ENTRIES PROVIDED Block Start

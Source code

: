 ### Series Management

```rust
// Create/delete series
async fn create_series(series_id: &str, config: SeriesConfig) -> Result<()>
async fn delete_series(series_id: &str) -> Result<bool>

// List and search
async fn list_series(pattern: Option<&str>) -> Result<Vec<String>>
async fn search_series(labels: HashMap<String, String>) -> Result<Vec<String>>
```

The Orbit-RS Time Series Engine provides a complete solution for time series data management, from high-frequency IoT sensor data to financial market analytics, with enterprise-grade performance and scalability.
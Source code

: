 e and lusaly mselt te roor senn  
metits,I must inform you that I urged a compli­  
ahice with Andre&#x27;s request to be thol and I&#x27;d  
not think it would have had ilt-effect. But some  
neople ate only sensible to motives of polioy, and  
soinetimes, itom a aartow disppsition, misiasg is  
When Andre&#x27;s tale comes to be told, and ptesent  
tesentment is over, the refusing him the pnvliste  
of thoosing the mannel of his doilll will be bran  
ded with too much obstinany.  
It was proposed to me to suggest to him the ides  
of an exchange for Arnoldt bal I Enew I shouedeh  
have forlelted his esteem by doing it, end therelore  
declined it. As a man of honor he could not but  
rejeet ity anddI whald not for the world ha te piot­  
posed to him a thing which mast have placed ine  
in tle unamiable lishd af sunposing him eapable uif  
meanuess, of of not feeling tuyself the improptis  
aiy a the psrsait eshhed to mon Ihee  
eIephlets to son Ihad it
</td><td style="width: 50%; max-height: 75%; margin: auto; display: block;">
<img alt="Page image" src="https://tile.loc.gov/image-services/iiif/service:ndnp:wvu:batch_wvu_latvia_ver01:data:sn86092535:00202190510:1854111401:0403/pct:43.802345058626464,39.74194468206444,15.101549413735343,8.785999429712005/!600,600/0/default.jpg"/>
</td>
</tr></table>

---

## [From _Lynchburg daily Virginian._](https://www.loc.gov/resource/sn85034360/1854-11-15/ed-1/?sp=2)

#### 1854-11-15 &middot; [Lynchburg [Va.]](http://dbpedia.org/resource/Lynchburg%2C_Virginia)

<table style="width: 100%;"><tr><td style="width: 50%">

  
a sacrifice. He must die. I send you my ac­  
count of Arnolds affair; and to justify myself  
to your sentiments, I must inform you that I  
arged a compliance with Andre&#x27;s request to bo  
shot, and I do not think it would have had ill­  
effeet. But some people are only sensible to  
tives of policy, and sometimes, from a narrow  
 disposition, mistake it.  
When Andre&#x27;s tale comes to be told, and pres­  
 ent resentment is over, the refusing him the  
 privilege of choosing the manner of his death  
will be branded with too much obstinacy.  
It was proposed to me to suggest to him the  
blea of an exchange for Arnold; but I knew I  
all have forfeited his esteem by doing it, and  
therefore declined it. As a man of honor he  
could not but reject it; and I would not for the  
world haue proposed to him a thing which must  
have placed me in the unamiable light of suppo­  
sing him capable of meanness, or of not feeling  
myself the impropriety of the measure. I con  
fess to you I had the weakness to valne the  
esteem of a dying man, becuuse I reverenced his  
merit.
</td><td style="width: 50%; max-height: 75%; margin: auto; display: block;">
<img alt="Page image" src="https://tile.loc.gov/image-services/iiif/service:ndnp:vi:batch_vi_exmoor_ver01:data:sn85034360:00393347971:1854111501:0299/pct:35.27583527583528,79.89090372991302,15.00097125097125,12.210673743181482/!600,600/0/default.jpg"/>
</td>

ENTRIES PROVIDED Block End

◆ EXERCISE: Going through the entries above, show each line that contains "myself".

◆ SOLUTION FOR THIS PROBLEM:
count of Arnolds affair; and to justify myself  
myself the impropriety of the measure. I con  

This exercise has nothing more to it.